ExecStart=/usr/lib/bluetooth/bluetoothd -d --noplugin=audio,a2dp,avrcp

To be instead:

ExecStart=/usr/lib/bluetooth/bluetoothd -d
sudo apt-get install pulseaudio-module-bluetooth
sudo reboot

After this I was able to attach my bluetooth audio device by searching for bluetooth from the Jetson UI and configuring the now available speaker. After it was configured I used the sound settings to change the default speaker for my device.

Running the text-generation-webui

After your initial startup you can specify which model you want the web UI to use. From inside the web UI you can also download additional models.

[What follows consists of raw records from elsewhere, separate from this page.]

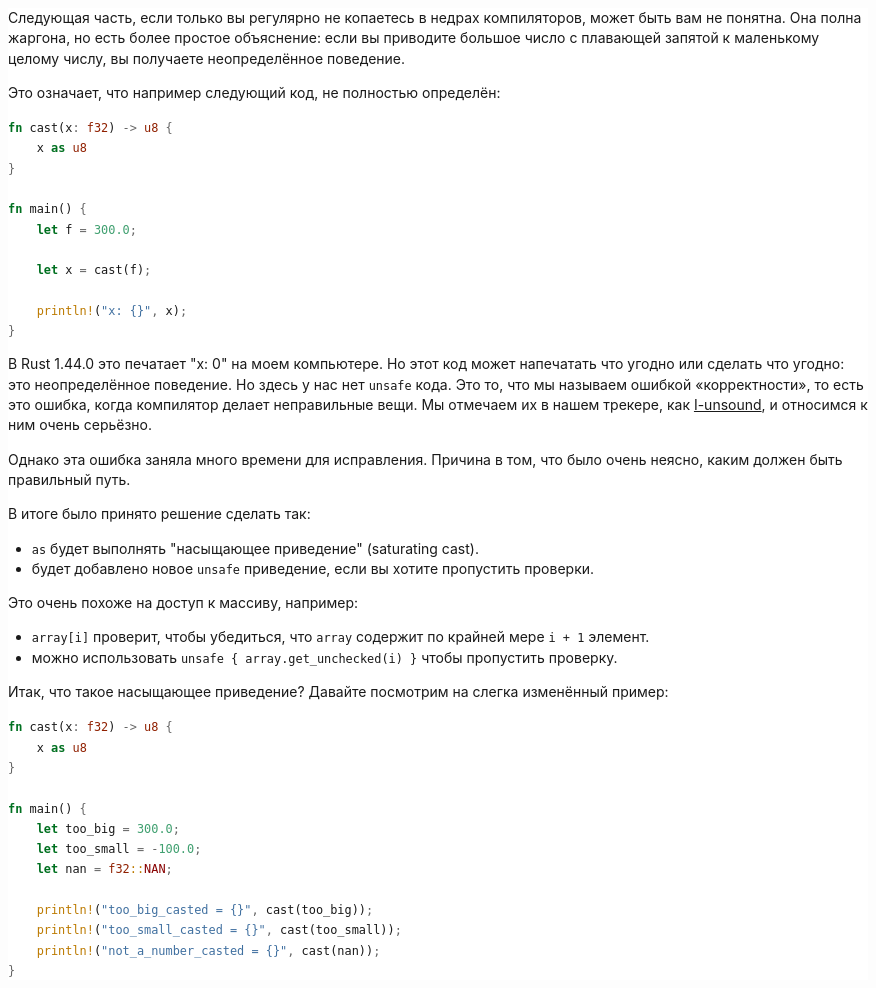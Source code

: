 Следующая часть, если только вы регулярно не копаетесь в недрах компиляторов, может быть вам не понятна. Она полна жаргона, но есть более простое объяснение: если вы приводите большое число с плавающей запятой к маленькому целому числу, вы получаете неопределённое поведение.

Это означает, что например следующий код, не полностью определён:

```rust
fn cast(x: f32) -> u8 {
    x as u8
}

fn main() {
    let f = 300.0;

    let x = cast(f);

    println!("x: {}", x);
}
```

В Rust 1.44.0 это печатает "x: 0" на моем компьютере. Но этот код может напечатать что угодно или сделать что угодно: это неопределённое поведение. Но здесь у нас нет `unsafe` кода. Это то, что мы называем ошибкой «корректности», то есть это ошибка, когда компилятор делает неправильные вещи. Мы отмечаем их в нашем трекере, как [I-unsound](https://github.com/rust-lang/rust/issues?q=is%3Aissue+is%3Aopen+label%3A%22I-unsound+%F0%9F%92%A5%22), и относимся к ним очень серьёзно.

Однако эта ошибка заняла много времени для исправления. Причина в том, что было очень неясно, каким должен быть правильный путь.

В итоге было принято решение сделать так:

- `as` будет выполнять "насыщающее приведение" (saturating cast).
- будет добавлено новое `unsafe` приведение, если вы хотите пропустить проверки.

Это очень похоже на доступ к массиву, например:

- `array[i]` проверит, чтобы убедиться, что `array` содержит по крайней мере `i + 1` элемент.
- можно использовать `unsafe { array.get_unchecked(i) }` чтобы пропустить проверку.

Итак, что такое насыщающее приведение? Давайте посмотрим на слегка изменённый пример:

```rust
fn cast(x: f32) -> u8 {
    x as u8
}

fn main() {
    let too_big = 300.0;
    let too_small = -100.0;
    let nan = f32::NAN;

    println!("too_big_casted = {}", cast(too_big));
    println!("too_small_casted = {}", cast(too_small));
    println!("not_a_number_casted = {}", cast(nan));
}
```


[установить его]: https://www.rust-lang.org/install.html
[ на GitHub.]: https://github.com/rust-lang/rust/blob/master/RELEASES.md#version-1450-2020-07-16
[пакетный менеджер Cargo]: https://github.com/rust-lang/cargo/blob/master/CHANGELOG.md#cargo-145-2020-07-16
[анализатор Clippy]: https://github.com/rust-lang/rust-clippy/blob/master/CHANGELOG.md#rust-145
[`Arc::as_ptr`]: https://doc.rust-lang.org/stable/std/sync/struct.Arc.html#method.as_ptr
[`BTreeMap::remove_entry`]: https://doc.rust-lang.org/stable/std/collections/struct.BTreeMap.html#method.remove_entry
[`Rc::as_ptr`]: https://doc.rust-lang.org/stable/std/rc/struct.Rc.html#method.as_ptr
[`rc::Weak::as_ptr`]: https://doc.rust-lang.org/stable/std/rc/struct.Weak.html#method.as_ptr
[`rc::Weak::from_raw`]: https://doc.rust-lang.org/stable/std/rc/struct.Weak.html#method.from_raw
[`rc::Weak::into_raw`]: https://doc.rust-lang.org/stable/std/rc/struct.Weak.html#method.into_raw
[`sync::Weak::as_ptr`]: https://doc.rust-lang.org/stable/std/sync/struct.Weak.html#method.as_ptr
[`sync::Weak::from_raw`]: https://doc.rust-lang.org/stable/std/sync/struct.Weak.html#method.from_raw
[`sync::Weak::into_raw`]: https://doc.rust-lang.org/stable/std/sync/struct.Weak.html#method.into_raw
[`str::strip_prefix`]: https://doc.rust-lang.org/stable/std/primitive.str.html#method.strip_prefix
[`str::strip_suffix`]: https://doc.rust-lang.org/stable/std/primitive.str.html#method.strip_suffix
[`char::UNICODE_VERSION`]: https://doc.rust-lang.org/stable/std/char/constant.UNICODE_VERSION.html
[`Span::resolved_at`]: https://doc.rust-lang.org/stable/proc_macro/struct.Span.html#method.resolved_at
[`Span::located_at`]: https://doc.rust-lang.org/stable/proc_macro/struct.Span.html#method.located_at
[`Span::mixed_site`]: https://doc.rust-lang.org/stable/proc_macro/struct.Span.html#method.mixed_site
[`unix::process::CommandExt::arg0`]: https://doc.rust-lang.org/std/os/unix/process/trait.CommandExt.html#tymethod.arg0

Start it up now and go download a model from within.

Starting text generation web-ui:

./run.sh --workdir /opt/text-generation-webui $(./autotag text-generation-webui:1.7)    python3 server.py --listen --verbose --api --model-dir=/data/models/text-generation-webui --model=TheBloke_Llama-2-7b-Chat-GPTQ --loader=llamacpp --n-gpu-layers=128 --n_ctx=4096 --n_batch=4096 --threads=$(($(nproc)- 2))

This provides an API that can be used as the basis of our chat. So Riva provides speech recognition which is converted into a prompt, a pass is made over the prompt to determine if the 'wake word' was said, and if so the prompt (sans wake word) is sent to the text-generation-webui API for providing a response block in the chat. This is then updated in the mirror and if there are enough messages they are scrolled away. Once the messages are out of view they are dropped as currently I am not providing a means to scroll.

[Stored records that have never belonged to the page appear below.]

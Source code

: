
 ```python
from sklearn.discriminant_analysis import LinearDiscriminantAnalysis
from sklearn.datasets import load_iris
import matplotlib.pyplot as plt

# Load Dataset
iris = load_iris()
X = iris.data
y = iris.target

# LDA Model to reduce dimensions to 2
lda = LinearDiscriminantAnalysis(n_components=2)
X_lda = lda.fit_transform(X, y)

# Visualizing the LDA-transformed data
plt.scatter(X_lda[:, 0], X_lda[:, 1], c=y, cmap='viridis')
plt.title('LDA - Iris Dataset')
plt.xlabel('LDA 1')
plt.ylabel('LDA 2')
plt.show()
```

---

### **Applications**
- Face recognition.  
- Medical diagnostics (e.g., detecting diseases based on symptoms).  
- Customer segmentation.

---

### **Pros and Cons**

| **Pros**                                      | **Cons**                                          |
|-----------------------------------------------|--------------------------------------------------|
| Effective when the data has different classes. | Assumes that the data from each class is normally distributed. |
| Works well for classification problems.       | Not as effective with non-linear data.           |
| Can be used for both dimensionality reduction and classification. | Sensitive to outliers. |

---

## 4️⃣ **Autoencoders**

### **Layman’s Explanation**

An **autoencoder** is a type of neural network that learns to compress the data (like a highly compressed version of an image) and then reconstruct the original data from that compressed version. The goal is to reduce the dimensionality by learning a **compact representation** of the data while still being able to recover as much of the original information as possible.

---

With the API up the next step is to run the MagicMirror install itself, you will need to wait a few moments for the text-generation-webui to finish loading so its API is available but once it is the MagicMirror install can be started with `npm run start` from its downloaded location.

In addition to the MagicMirror install the python script for running the Riva wake word processing and message passing to the MagicMirror install will need to be run.

That can be run via (note: it looks for a USB microphone as device 0 and has a sample rate predefined to 32000):

python3 scripts/magna-mirror.py

Assuming you have downloaded and installed the script to that location relative to your current location (I placed mine in a home directory with a subdirectory called 'scripts' hence the above).

With that running you can test ASR by saying the wake words "Other Me" or "Mirror Mirror On the Wall" both of which will then send the prompt to the local text-generation-webui API for further processing. The rest should work automatically for you with responses appearing on the screen. Additional models can be used and further adjustments can be made to the module to further improve it. It's not as fully fleshed out of course as llamaspeak but a nice start to the module for interfacing with the Jetson Orin AGX generative APIs.

Next Steps

There are several further steps that could be taken for this project. Primarily additional work could be done to support a webcam as the input image for doing all sorts of fun local based related imaging. I could imagine trying on different outfits or getting advice about a weird mark (although probably best not to do that via a machine learning model but to go visit a real doctor -- for now at least).

From a hardware perspective I would like to do something better for the microphone input. Either something fancy with a red button for triggering the voice commands (to avoid needing to inference all the time) or perhaps just something hidden as part of the frame but some addition there would be welcome.

I also need to monitor the heat situation with the frame. My wife added a bunch of buffers around the corners to offset the device such that the airflow would not be constricted but I'm not sure how this will work in practice for long time use. We do have the Jetson Orin AGX outside of the enclosure though so it keeps it light and avoids having to keep that in a potentially hot situation.